(Items listed in a dataset)
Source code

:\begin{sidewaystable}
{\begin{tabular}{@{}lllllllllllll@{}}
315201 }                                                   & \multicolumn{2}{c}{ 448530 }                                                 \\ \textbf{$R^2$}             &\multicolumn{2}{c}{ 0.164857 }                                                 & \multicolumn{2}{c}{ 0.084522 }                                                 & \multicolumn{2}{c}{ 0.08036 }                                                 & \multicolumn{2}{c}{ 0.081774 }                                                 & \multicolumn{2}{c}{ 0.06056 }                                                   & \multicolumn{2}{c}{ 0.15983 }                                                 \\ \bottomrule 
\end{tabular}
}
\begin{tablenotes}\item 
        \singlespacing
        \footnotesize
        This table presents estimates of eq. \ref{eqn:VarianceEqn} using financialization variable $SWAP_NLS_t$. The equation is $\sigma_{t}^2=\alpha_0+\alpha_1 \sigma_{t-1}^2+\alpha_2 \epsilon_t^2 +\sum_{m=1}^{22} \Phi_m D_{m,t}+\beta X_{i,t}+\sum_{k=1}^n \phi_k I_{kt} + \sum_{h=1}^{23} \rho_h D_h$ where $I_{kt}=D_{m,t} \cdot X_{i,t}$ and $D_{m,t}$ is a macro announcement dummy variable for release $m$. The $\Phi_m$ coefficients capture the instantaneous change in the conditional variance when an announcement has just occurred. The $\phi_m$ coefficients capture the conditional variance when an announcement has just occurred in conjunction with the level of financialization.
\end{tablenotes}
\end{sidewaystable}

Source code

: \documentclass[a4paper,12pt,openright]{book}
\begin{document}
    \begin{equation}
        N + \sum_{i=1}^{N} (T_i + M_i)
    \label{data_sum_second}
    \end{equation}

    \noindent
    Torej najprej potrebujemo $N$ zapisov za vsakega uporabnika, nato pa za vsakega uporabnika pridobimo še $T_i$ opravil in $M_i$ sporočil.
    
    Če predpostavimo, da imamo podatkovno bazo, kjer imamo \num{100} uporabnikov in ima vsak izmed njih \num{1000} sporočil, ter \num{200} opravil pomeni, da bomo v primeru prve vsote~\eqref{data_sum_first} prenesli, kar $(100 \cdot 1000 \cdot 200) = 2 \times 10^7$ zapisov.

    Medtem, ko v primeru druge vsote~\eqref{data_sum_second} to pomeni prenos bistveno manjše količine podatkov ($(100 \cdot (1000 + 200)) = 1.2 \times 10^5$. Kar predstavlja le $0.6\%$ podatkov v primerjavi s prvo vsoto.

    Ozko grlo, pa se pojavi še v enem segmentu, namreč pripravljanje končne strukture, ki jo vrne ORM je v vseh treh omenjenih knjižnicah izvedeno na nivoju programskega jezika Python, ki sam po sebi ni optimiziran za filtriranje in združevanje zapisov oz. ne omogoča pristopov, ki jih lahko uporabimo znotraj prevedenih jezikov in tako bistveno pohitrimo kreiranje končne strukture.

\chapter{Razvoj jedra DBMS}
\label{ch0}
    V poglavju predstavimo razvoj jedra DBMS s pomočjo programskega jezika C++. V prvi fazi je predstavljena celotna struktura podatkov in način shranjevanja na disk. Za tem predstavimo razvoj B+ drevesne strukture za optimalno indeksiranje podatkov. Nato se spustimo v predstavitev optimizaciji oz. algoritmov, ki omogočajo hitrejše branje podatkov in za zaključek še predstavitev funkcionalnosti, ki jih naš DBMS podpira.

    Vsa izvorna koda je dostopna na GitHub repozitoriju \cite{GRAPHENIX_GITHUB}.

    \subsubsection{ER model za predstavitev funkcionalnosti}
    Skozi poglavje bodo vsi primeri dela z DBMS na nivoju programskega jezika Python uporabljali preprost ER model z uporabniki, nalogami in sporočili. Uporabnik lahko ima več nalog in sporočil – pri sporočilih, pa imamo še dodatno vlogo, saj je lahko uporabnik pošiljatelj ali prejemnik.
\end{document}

→ Exercise: Check each line above for the string "sidewaystable", then copy the ones that have it.

→ Your response:
:\begin{sidewaystable}
\end{sidewaystable}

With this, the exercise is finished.